なら他の奴を誘え。内心そう思いながらも俺はその言葉を飲み込んだ。多分、俺を誘い出した理由はそれだけじゃない。恐らく先程の独りと言うのもうそだろう。直弥の周りがこんなイベントを見逃すはずはないし、それだけの理由で直弥が俺を誘うとは思えない。この祭りにみんなで出かけようということになって、最近引きこもりがちな俺をついでに引っ張り出そうとして、その誘い出す役を直弥が引き受けた、というわけだろう。俺の自意識過剰かもしれないし、こいつの性格を見誤っていなければの話だが。

「さて、それじゃあ急ごうか。場所がなくなっちゃうから」

そういって直弥は俺を促して、人の流れに乗った。俺もそれに続く。

場所がなくなるといっている割にはやけに目的地がはっきりとしたような足取りで流れに沿っている。もし場所を探しているのならばもっとうろうろしそうなものだ。
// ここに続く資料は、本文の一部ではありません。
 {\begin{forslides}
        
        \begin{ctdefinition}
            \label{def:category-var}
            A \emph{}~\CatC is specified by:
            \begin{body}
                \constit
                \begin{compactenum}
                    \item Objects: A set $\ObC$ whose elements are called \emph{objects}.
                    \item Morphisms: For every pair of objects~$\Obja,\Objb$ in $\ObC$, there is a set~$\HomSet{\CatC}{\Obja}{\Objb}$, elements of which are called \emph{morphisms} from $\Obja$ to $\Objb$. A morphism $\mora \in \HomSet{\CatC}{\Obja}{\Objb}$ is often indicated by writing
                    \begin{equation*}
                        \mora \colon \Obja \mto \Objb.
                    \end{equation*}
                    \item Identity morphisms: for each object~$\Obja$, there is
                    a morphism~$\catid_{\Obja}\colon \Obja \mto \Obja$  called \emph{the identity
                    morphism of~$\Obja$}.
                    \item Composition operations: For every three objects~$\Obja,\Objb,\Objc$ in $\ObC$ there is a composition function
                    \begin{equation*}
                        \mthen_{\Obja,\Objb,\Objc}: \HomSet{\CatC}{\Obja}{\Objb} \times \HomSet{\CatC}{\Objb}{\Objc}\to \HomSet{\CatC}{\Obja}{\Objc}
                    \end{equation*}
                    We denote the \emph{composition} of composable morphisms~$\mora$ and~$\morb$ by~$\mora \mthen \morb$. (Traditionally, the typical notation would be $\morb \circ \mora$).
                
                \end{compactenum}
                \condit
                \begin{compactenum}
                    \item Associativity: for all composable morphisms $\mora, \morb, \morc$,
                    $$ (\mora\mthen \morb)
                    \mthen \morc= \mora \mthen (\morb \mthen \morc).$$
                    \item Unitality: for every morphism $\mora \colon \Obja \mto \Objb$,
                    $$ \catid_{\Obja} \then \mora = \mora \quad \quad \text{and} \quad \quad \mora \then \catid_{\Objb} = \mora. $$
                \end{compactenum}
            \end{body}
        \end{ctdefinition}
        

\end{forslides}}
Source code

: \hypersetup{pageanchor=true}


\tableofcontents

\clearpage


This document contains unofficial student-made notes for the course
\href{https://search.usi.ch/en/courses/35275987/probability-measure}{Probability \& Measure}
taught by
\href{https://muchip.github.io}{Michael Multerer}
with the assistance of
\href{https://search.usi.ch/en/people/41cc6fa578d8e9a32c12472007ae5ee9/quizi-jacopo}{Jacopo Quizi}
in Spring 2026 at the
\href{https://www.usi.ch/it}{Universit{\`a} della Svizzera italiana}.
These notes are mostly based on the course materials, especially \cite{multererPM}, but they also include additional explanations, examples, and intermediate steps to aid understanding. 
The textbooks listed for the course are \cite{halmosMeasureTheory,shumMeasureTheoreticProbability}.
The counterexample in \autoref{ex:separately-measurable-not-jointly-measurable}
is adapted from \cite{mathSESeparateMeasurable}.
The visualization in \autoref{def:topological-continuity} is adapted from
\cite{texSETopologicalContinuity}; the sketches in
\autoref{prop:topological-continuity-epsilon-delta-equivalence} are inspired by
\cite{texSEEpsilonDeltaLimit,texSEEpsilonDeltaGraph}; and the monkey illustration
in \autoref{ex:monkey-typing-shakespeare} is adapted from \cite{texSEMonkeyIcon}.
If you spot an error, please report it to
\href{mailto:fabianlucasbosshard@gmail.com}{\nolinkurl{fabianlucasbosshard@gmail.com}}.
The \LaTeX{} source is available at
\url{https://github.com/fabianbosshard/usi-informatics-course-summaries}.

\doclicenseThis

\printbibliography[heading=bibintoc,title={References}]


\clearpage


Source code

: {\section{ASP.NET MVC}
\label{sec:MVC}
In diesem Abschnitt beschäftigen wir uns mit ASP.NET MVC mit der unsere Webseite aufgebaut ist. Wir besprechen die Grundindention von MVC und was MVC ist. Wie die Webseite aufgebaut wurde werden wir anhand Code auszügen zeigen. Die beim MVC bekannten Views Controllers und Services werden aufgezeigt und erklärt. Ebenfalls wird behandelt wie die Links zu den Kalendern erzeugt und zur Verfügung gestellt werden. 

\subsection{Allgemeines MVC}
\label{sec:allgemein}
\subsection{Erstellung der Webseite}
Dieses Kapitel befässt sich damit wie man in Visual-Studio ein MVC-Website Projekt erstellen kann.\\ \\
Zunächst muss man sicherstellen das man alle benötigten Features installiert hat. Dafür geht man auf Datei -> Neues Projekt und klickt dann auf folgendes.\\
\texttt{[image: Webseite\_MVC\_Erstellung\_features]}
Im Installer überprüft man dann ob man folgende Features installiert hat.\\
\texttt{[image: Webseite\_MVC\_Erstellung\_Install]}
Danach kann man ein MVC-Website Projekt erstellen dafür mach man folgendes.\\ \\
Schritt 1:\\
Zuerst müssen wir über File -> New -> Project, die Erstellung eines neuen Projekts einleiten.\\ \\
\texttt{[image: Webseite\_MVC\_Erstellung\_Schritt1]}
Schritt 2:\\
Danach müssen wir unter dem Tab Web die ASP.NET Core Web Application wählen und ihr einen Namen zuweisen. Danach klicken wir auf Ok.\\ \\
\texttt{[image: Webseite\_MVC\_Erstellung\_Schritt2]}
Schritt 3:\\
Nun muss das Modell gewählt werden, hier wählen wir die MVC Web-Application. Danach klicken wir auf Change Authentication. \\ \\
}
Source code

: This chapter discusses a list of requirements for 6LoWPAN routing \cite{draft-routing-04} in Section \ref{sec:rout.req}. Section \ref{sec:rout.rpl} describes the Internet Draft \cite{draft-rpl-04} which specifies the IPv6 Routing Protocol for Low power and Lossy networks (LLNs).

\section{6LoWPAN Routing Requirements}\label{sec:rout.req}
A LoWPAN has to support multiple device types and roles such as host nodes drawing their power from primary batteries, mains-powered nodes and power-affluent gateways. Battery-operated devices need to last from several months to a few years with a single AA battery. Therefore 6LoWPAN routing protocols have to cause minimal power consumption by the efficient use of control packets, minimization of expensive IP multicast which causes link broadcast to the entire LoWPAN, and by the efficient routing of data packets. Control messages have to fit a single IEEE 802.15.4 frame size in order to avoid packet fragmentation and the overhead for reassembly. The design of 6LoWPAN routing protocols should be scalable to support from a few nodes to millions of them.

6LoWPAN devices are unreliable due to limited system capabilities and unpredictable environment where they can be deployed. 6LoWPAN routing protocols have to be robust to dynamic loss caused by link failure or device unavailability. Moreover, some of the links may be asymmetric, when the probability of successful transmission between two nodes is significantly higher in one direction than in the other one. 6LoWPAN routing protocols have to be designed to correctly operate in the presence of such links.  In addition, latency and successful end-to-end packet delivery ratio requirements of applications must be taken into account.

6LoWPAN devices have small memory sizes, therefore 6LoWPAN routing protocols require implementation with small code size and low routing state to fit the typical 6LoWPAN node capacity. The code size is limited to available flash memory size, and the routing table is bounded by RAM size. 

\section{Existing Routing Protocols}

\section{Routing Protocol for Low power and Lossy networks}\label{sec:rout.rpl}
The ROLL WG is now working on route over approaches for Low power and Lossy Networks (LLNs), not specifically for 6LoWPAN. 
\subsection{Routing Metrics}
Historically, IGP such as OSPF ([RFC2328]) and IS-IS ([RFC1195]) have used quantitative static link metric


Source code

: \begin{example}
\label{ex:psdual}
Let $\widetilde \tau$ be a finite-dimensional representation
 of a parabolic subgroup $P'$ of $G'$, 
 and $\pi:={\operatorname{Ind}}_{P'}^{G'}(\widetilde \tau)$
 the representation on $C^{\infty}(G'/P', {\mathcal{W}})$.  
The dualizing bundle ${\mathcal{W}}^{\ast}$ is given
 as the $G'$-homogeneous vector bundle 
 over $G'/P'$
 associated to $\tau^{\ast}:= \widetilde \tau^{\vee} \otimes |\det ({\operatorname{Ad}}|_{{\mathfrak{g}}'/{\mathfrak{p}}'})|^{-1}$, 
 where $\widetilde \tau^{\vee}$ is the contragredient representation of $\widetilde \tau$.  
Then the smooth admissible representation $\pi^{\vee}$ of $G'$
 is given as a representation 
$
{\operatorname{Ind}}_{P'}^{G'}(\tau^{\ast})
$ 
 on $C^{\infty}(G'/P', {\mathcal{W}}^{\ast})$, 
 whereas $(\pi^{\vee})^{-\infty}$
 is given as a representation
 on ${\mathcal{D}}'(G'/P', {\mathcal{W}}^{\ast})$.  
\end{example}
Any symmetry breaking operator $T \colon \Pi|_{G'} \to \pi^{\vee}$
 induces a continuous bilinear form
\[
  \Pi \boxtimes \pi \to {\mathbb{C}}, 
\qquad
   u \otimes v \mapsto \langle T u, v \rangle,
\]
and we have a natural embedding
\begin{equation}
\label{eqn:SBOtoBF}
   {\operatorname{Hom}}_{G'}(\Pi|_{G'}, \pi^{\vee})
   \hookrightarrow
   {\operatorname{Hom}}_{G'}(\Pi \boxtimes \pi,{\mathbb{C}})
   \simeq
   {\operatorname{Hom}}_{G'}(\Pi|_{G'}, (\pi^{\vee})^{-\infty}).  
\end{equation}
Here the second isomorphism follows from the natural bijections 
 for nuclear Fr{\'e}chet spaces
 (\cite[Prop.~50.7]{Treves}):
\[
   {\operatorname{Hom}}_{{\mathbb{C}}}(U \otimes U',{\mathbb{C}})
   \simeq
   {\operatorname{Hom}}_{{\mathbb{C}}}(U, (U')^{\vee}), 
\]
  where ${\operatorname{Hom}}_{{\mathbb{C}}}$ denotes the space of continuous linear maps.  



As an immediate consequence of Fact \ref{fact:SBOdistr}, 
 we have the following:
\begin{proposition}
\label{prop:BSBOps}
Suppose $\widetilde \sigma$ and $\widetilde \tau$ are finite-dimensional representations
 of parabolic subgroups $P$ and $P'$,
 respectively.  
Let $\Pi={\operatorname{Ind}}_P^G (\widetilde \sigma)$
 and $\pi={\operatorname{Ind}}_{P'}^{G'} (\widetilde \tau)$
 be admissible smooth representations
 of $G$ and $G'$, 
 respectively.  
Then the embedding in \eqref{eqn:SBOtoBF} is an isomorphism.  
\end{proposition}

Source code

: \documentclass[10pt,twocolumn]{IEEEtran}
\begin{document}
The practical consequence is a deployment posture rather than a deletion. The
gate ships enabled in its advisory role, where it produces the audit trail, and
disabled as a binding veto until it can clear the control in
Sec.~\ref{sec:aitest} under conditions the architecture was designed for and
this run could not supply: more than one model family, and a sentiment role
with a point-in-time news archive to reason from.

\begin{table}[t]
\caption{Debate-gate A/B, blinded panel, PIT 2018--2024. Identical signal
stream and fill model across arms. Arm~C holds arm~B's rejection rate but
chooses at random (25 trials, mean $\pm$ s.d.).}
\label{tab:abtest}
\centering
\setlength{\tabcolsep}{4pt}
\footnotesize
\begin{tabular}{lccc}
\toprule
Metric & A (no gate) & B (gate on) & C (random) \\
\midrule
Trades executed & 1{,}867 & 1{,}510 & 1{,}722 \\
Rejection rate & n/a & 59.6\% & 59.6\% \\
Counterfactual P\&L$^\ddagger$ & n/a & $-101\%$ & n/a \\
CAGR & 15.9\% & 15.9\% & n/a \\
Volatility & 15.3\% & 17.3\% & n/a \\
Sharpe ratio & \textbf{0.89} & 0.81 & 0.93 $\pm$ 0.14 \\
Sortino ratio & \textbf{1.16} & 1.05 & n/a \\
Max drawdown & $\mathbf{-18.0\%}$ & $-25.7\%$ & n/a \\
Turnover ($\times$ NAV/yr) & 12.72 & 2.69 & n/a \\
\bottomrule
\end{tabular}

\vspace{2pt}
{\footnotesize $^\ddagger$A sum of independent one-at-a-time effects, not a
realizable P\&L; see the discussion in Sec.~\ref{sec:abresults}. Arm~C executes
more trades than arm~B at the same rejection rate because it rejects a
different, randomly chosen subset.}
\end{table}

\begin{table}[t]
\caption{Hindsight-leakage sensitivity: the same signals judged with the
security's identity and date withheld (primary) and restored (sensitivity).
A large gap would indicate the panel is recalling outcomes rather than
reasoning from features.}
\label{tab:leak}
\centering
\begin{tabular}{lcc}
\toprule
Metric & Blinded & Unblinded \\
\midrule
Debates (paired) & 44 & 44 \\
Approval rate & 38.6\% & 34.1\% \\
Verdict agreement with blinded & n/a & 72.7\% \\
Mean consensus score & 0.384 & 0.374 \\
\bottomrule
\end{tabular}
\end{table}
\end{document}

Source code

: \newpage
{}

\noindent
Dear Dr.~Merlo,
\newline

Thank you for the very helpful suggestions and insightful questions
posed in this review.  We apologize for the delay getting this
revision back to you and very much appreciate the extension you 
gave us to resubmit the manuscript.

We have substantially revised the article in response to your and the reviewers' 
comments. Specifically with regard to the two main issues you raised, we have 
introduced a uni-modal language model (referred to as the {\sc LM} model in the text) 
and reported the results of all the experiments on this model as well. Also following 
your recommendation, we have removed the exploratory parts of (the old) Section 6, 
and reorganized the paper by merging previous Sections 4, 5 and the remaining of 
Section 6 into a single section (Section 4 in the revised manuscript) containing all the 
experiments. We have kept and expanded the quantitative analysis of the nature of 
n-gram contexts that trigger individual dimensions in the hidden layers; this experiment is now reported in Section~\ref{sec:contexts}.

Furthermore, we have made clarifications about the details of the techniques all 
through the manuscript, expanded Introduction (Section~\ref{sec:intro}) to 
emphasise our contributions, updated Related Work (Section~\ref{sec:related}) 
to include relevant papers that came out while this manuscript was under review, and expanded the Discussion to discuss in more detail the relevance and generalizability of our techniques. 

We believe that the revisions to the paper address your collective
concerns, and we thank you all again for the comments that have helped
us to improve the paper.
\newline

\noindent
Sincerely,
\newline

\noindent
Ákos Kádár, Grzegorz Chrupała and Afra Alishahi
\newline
目的地に向かって俺たちは流れに乗りながら歩いているのだが、人の流れは一定ではない。基本的には流れに沿っていけばいいのだが、所々で屋台に無理に寄ろうとする人や逆行しようとしてくる人などこれだけの人数がいるのだから無秩序になるのは仕方がない。まあ、いいのだがそういった流れの中の滞りがあり俺はいちいちそれに巻き込まれていまいおもうように進めない。

しかし、直弥の方はすいすいと進んでいく。そんなもんだから二人の間の距離はどんどん広がっていってしまう。それに気づいて直弥は時々速度を落として俺が追いつくのを待っていてくれるのだが、いかんせん人の量が多すぎる上に、俺を直弥も平均的な身長しかないわけで、結局、

「直弥の奴、どこ行ったよ?」

はぐれてしまった。

こういったところで直弥は抜けているというかなんと言うか。

他人のことを気にしているようで気にしていない。そんな奴である。最初の独りでくるのが嫌だっていう口実すら無視する行動だ。ただ単に俺が鈍臭いだけの話だが。

こうなってしまったら流れに沿って向かっていた道すがら歩いていき、恐らくあったであろう目的地に向かうことにしたほうが得策である。乗り気でなかったのは確かだが、来てただ帰ってしまうのももったいない。

最悪、独りで花火を見るのも悪くはない。

そんなことを考えながら知った顔がいないか人の陣取っている場所をちらちらと覗き込みなが歩いていく。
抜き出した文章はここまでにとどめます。